# Question 1

In [1]:
""" DOWNLOADING TEXTBOOK FROM PROJECT GUTENBERG """

import requests
response = requests.get("http://www.gutenberg.org/files/11/11-0.txt")
text_data = response.text
# print(text_data)

# Question 2

In [16]:
""" PARSING THE DATA USING SENTENCE TOKENIZER """

from nltk.tokenize import sent_tokenize
sentences_list = sent_tokenize(text_data)
# print("\n".join(sentences_list))



""" REMOVING LINE-BREAKS, CARRIAGE-RETURNS AND NON-ALPHABETICAL CHARACTERS """
import re
def remove(string):
    string = string.replace('\n', ' ')\
                   .replace('\r', '')
    regex = re.compile('[^a-zA-Z0-9\s]')
    string = regex.sub('', string)
    return string
sentences_list = list(map(remove, sentences_list))

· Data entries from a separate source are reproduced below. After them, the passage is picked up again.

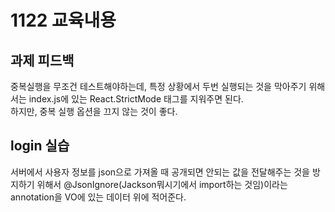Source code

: # 1122 교육내용
## 과제 피드백
 중복실행을 무조건 테스트해야하는데, 특정 상황에서 두번 실행되는 것을 막아주기 위해서는 index.js에 있는 React.StrictMode 태그를 지워주면 된다. </br>
 하지만, 중복 실행 옵션을 끄지 않는 것이 좋다.</br>
 
 ## login 실습
  서버에서 사용자 정보를 json으로 가져올 때 공개되면 안되는 값을 전달해주는 것을 방지하기 위해서 @JsonIgnore(Jackson뭐시기에서 import하는 것임)이라는 annotation을 VO에 있는 데이터 위에 적어준다.</br>
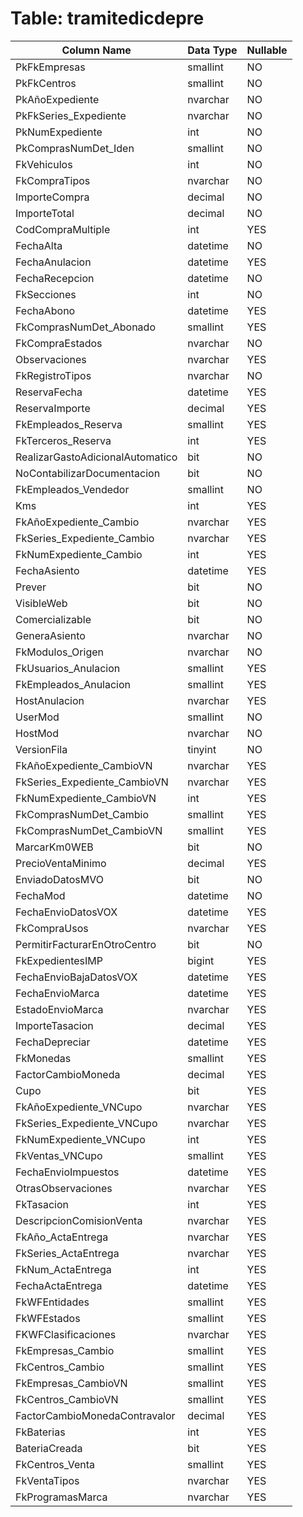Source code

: # Table: tramitedicdepre

| Column Name | Data Type | Nullable |
|-------------|-----------|----------|
| PkFkEmpresas | smallint | NO |
| PkFkCentros | smallint | NO |
| PkAñoExpediente | nvarchar | NO |
| PkFkSeries_Expediente | nvarchar | NO |
| PkNumExpediente | int | NO |
| PkComprasNumDet_Iden | smallint | NO |
| FkVehiculos | int | NO |
| FkCompraTipos | nvarchar | NO |
| ImporteCompra | decimal | NO |
| ImporteTotal | decimal | NO |
| CodCompraMultiple | int | YES |
| FechaAlta | datetime | NO |
| FechaAnulacion | datetime | YES |
| FechaRecepcion | datetime | NO |
| FkSecciones | int | NO |
| FechaAbono | datetime | YES |
| FkComprasNumDet_Abonado | smallint | YES |
| FkCompraEstados | nvarchar | NO |
| Observaciones | nvarchar | YES |
| FkRegistroTipos | nvarchar | NO |
| ReservaFecha | datetime | YES |
| ReservaImporte | decimal | YES |
| FkEmpleados_Reserva | smallint | YES |
| FkTerceros_Reserva | int | YES |
| RealizarGastoAdicionalAutomatico | bit | NO |
| NoContabilizarDocumentacion | bit | NO |
| FkEmpleados_Vendedor | smallint | NO |
| Kms | int | YES |
| FkAñoExpediente_Cambio | nvarchar | YES |
| FkSeries_Expediente_Cambio | nvarchar | YES |
| FkNumExpediente_Cambio | int | YES |
| FechaAsiento | datetime | YES |
| Prever | bit | NO |
| VisibleWeb | bit | NO |
| Comercializable | bit | NO |
| GeneraAsiento | nvarchar | NO |
| FkModulos_Origen | nvarchar | NO |
| FkUsuarios_Anulacion | smallint | YES |
| FkEmpleados_Anulacion | smallint | YES |
| HostAnulacion | nvarchar | YES |
| UserMod | smallint | NO |
| HostMod | nvarchar | NO |
| VersionFila | tinyint | NO |
| FkAñoExpediente_CambioVN | nvarchar | YES |
| FkSeries_Expediente_CambioVN | nvarchar | YES |
| FkNumExpediente_CambioVN | int | YES |
| FkComprasNumDet_Cambio | smallint | YES |
| FkComprasNumDet_CambioVN | smallint | YES |
| MarcarKm0WEB | bit | NO |
| PrecioVentaMinimo | decimal | YES |
| EnviadoDatosMVO | bit | NO |
| FechaMod | datetime | NO |
| FechaEnvioDatosVOX | datetime | YES |
| FkCompraUsos | nvarchar | YES |
| PermitirFacturarEnOtroCentro | bit | NO |
| FkExpedientesIMP | bigint | YES |
| FechaEnvioBajaDatosVOX | datetime | YES |
| FechaEnvioMarca | datetime | YES |
| EstadoEnvioMarca | nvarchar | YES |
| ImporteTasacion | decimal | YES |
| FechaDepreciar | datetime | YES |
| FkMonedas | smallint | YES |
| FactorCambioMoneda | decimal | YES |
| Cupo | bit | YES |
| FkAñoExpediente_VNCupo | nvarchar | YES |
| FkSeries_Expediente_VNCupo | nvarchar | YES |
| FkNumExpediente_VNCupo | int | YES |
| FkVentas_VNCupo | smallint | YES |
| FechaEnvioImpuestos | datetime | YES |
| OtrasObservaciones | nvarchar | YES |
| FkTasacion | int | YES |
| DescripcionComisionVenta | nvarchar | YES |
| FkAño_ActaEntrega | nvarchar | YES |
| FkSeries_ActaEntrega | nvarchar | YES |
| FkNum_ActaEntrega | int | YES |
| FechaActaEntrega | datetime | YES |
| FkWFEntidades | smallint | YES |
| FkWFEstados | smallint | YES |
| FKWFClasificaciones | nvarchar | YES |
| FkEmpresas_Cambio | smallint | YES |
| FkCentros_Cambio | smallint | YES |
| FkEmpresas_CambioVN | smallint | YES |
| FkCentros_CambioVN | smallint | YES |
| FactorCambioMonedaContravalor | decimal | YES |
| FkBaterias | int | YES |
| BateriaCreada | bit | YES |
| FkCentros_Venta | smallint | YES |
| FkVentaTipos | nvarchar | YES |
| FkProgramasMarca | nvarchar | YES |
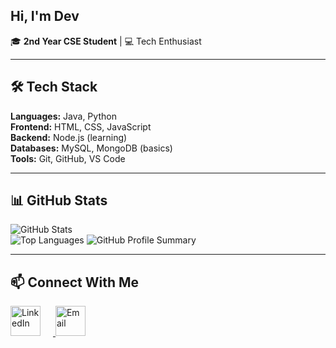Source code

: ## Hi, I'm Dev

🎓 **2nd Year CSE Student** | 💻 Tech Enthusiast

---

## 🛠 Tech Stack
**Languages:** Java, Python  
**Frontend:** HTML, CSS, JavaScript  
**Backend:** Node.js (learning)  
**Databases:** MySQL, MongoDB (basics)  
**Tools:** Git, GitHub, VS Code  

---

## 📊 GitHub Stats
![GitHub Stats](https://github-readme-stats.vercel.app/api?username=inceptioncodes&show_icons=true&theme=tokyonight)  
![Top Languages](https://github-readme-stats.vercel.app/api/top-langs/?username=inceptioncodes&layout=compact&theme=tokyonight)
![GitHub Profile Summary](https://github-profile-summary-cards.vercel.app/api/cards/profile-details?username=inceptioncodes&theme=tokyonight)

---

## 📫 Connect With Me

<p align="left">
  <!-- LinkedIn -->
  <a href="https://www.linkedin.com/in/debjit-praharaj-9a6a05329/" target="_blank" title="LinkedIn">
    <img src="https://skillicons.dev/icons?i=linkedin" height="48" alt="LinkedIn" style="margin-right:20px;" />
  </a>
  
  <!-- Email -->
  <a href="mailto:debjitpraharaj@gmail.com" target="_blank" title="Email">
    <img src="https://skillicons.dev/icons?i=gmail" height="48" alt="Email" />
  </a>
</p>

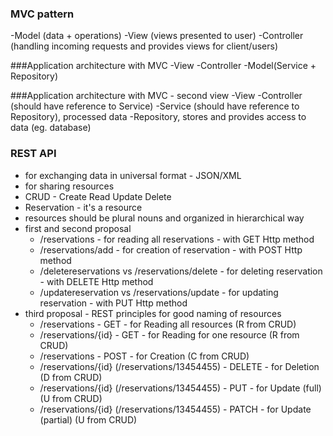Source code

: ### MVC pattern
-Model (data + operations)
-View (views presented to user)
-Controller (handling incoming requests and provides views for client/users)

###Application architecture with MVC
-View
-Controller
-Model(Service + Repository)

###Application architecture with MVC - second view
-View
-Controller (should have reference to Service)
-Service (should have reference to Repository), processed data
-Repository, stores and provides access to data (eg. database)

### REST API
- for exchanging data in universal format - JSON/XML
- for sharing resources
- CRUD - Create Read Update Delete
- Reservation - it's a resource
- resources should be plural nouns and organized in hierarchical way
- first and second proposal
    - /reservations - for reading all reservations - with GET Http method
    - /reservations/add - for creation of reservation - with POST Http method
    - /deletereservations vs /reservations/delete - for deleting reservation - with DELETE Http method
    - /updatereservation vs /reservations/update - for updating reservation - with PUT Http method
- third proposal - REST principles for good naming of resources
    - /reservations - GET - for Reading all resources (R from CRUD)
    - /reservations/{id} - GET - for Reading for one resource (R from CRUD)
    - /reservations - POST - for Creation (C from CRUD)
    - /reservations/{id} (/reservations/13454455) - DELETE - for Deletion (D from CRUD)
    - /reservations/{id} (/reservations/13454455) - PUT - for Update (full) (U from CRUD)
    - /reservations/{id} (/reservations/13454455) - PATCH - for Update (partial) (U from CRUD)



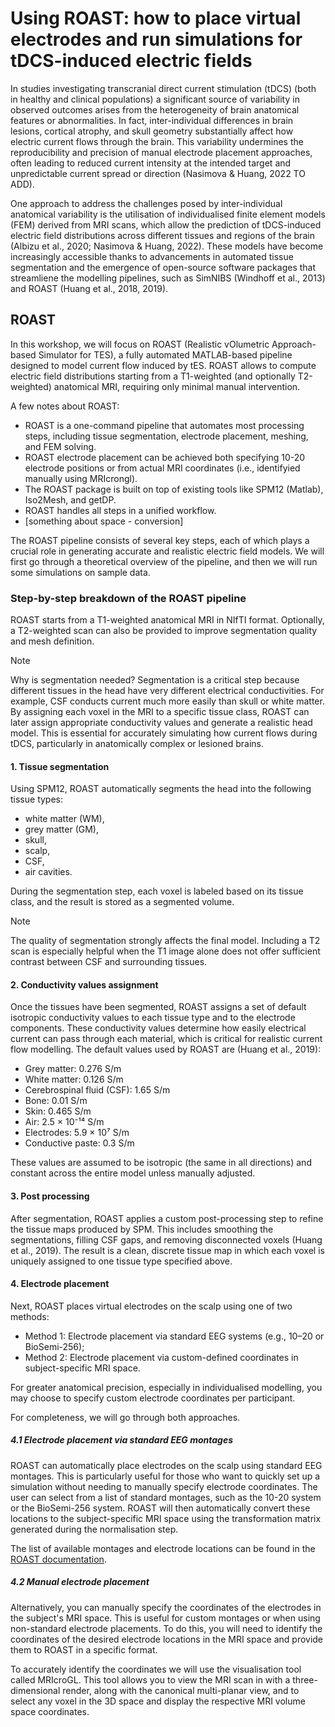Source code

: # Using ROAST: how to place virtual electrodes and run simulations for tDCS-induced electric fields

In studies investigating transcranial direct current stimulation (tDCS) (both in healthy and clinical populations) a significant source of variability in observed outcomes arises from the heterogeneity of brain anatomical features or  abnormalities. In fact, inter-individual differences in brain lesions, cortical atrophy, and skull geometry substantially affect how electric current flows through the brain. This variability undermines the reproducibility and precision of manual electrode placement approaches, often leading to reduced current intensity at the intended target and unpredictable current spread or direction (Nasimova & Huang, 2022 TO ADD).

One approach to address the challenges posed by inter-individual anatomical variability is the utilisation of individualised finite element models (FEM) derived from MRI scans, which allow the prediction of tDCS-induced electric field distributions across different tissues and regions of the brain (Albizu et al., 2020; Nasimova & Huang, 2022). These models have become increasingly accessible thanks to advancements in automated tissue segmentation and the emergence of open-source software packages that streamliene the modelling pipelines, such as SimNIBS (Windhoff et al., 2013) and ROAST (Huang et al., 2018, 2019).


## ROAST
In this workshop, we will focus on ROAST (Realistic vOlumetric Approach-based Simulator for TES), a fully automated MATLAB-based pipeline designed to model current flow induced by tES. ROAST allows to compute electric field distributions starting from a T1-weighted (and optionally T2-weighted) anatomical MRI, requiring only minimal manual intervention.

A few notes about ROAST: 

- ROAST is a one-command pipeline that automates most processing steps, including tissue segmentation, electrode placement, meshing, and FEM solving.
- ROAST electrode placement can be achieved both specifying 10-20 electrode positions or from actual MRI coordinates (i.e., identifyied manually using MRIcrongl).
- The ROAST package is built on top of existing tools like SPM12 (Matlab), Iso2Mesh, and getDP.
- ROAST handles all steps in a unified workflow.
- [something about space - conversion]


The ROAST pipeline consists of several key steps, each of which plays a crucial role in generating accurate and realistic electric field models. We will first go through a theoretical overview of the pipeline, and then we will run some simulations on sample data.

### Step-by-step breakdown of the ROAST pipeline
ROAST starts from a T1-weighted anatomical MRI in NIfTI format. Optionally, a T2-weighted scan can also be provided to improve segmentation quality and mesh definition.

> [!NOTE]  
>Why is segmentation needed?
>Segmentation is a critical step because different tissues in the head have very different electrical conductivities. For example, CSF conducts current much more easily than skull or white matter. By assigning each voxel in the MRI to a specific tissue class, ROAST can later assign appropriate conductivity values and generate a realistic head model. This is essential for accurately simulating how current flows during tDCS, particularly in anatomically complex or lesioned brains.


#### 1. Tissue segmentation
Using SPM12, ROAST automatically segments the head into the following tissue types:

- white matter (WM),
- grey matter (GM),
- skull,
- scalp,
- CSF,
- air cavities. 

During the segmentation step, each voxel is labeled based on its tissue class, and the result is stored as a segmented volume.


> [!NOTE]  
>The quality of segmentation strongly affects the final model. Including a T2 scan is especially helpful when the T1 image alone does not offer sufficient contrast between CSF and surrounding tissues.

#### 2. Conductivity values assignment
Once the tissues have been segmented, ROAST assigns a set of default isotropic conductivity values to each tissue type and to the electrode components. These conductivity values determine how easily electrical current can pass through each material, which is critical for realistic current flow modelling. The default values used by ROAST are (Huang et al., 2019):

- Grey matter: 0.276 S/m
- White matter: 0.126 S/m
- Cerebrospinal fluid (CSF): 1.65 S/m
- Bone: 0.01 S/m
- Skin: 0.465 S/m
- Air: 2.5 × 10⁻¹⁴ S/m
- Electrodes: 5.9 × 10⁷ S/m
- Conductive paste: 0.3 S/m

These values are assumed to be isotropic (the same in all directions) and constant across the entire model unless manually adjusted.


#### 3. Post processing
After segmentation, ROAST applies a custom post-processing step to refine the tissue maps produced by SPM. This includes smoothing the segmentations, filling CSF gaps, and removing disconnected voxels (Huang et al., 2019). The result is a clean, discrete tissue map in which each voxel is uniquely assigned to one tissue type specified above.


#### 4. Electrode placement
Next, ROAST places virtual electrodes on the scalp using one of two methods:

- Method 1: Electrode placement via standard EEG systems (e.g., 10–20 or BioSemi-256);
- Method 2: Electrode placement via custom-defined coordinates in subject-specific MRI space.

For greater anatomical precision, especially in individualised modelling, you may choose to specify custom electrode coordinates per participant.

For completeness, we will go through both approaches.


##### 4.1 Electrode placement via standard EEG montages
ROAST can automatically place electrodes on the scalp using standard EEG montages. This is particularly useful for those who want to quickly set up a simulation without needing to manually specify electrode coordinates. The user can select from a list of standard montages, such as the 10-20 system or the BioSemi-256 system. ROAST will then automatically convert these locations to the subject-specific MRI space using the transformation matrix generated during the normalisation step. 

The list of available montages and electrode locations can be found in the [ROAST documentation](https://github.com/andypotatohy/roast/blob/master/capInfo.xlsx). 



##### 4.2 Manual electrode placement
Alternatively, you can manually specify the coordinates of the electrodes in the subject's MRI space. This is useful for custom montages or when using non-standard electrode placements. To do this, you will need to identify the coordinates of the desired electrode locations in the MRI space and provide them to ROAST in a specific format.

To accurately identify the coordinates we will use the visualisation tool called MRIcroGL. This tool allows you to view the MRI scan in with a three-dimensional render, along with the canonical multi-planar view, and to select any voxel in the 3D space and display the respective MRI volume space coordinates.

""" SPLITTING DATA INTO TRAINING AND TEST SET """
import random
random.shuffle(sentences_list)
sentences_list_train = sentences_list[:int(0.8 * len(sentences_list))]
sentences_list_test = sentences_list[int(0.8 * len(sentences_list)):]


""" CREATING VOCBULARY DICTIONARY """
countTotal = 0
dictVocab = dict()
for sentence in sentences_list_train:    
    for word in sentence.split():
        countTotal += 1
        if(word not in dictVocab):
            dictVocab[word] = 0
        dictVocab[word] += 1
        
        
        
""" ADDING <s> and </s> to the start and end of each sentence [TRAINING SET] """
for s_idx in range(len(sentences_list_train)):
    sentences_list_train[s_idx] = "<s> " + sentences_list_train[s_idx] + " </s>"    
    
""" ADDING <s> and </s> to the start and end of each sentence [TEST SET] """
for s_idx in range(len(sentences_list_test)):
    sentences_list_test[s_idx] = "<s> " + sentences_list_test[s_idx] + " </s>"
    
    
""" OUTPUT """
print("Some sentences from the training set - \n")
for s in sentences_list_train[:3]:
    print(s.split())
    print("\n")

Some sentences from the training set - 

['<s>', 'And', 'now', 'which', 'is', 'which', 'she', 'said', 'to', 'herself', 'and', 'nibbled', 'a', 'little', 'of', 'the', 'righthand', 'bit', 'to', 'try', 'the', 'effect', 'the', 'next', 'moment', 'she', 'felt', 'a', 'violent', 'blow', 'underneath', 'her', 'chin', 'it', 'had', 'struck', 'her', 'foot', '</s>']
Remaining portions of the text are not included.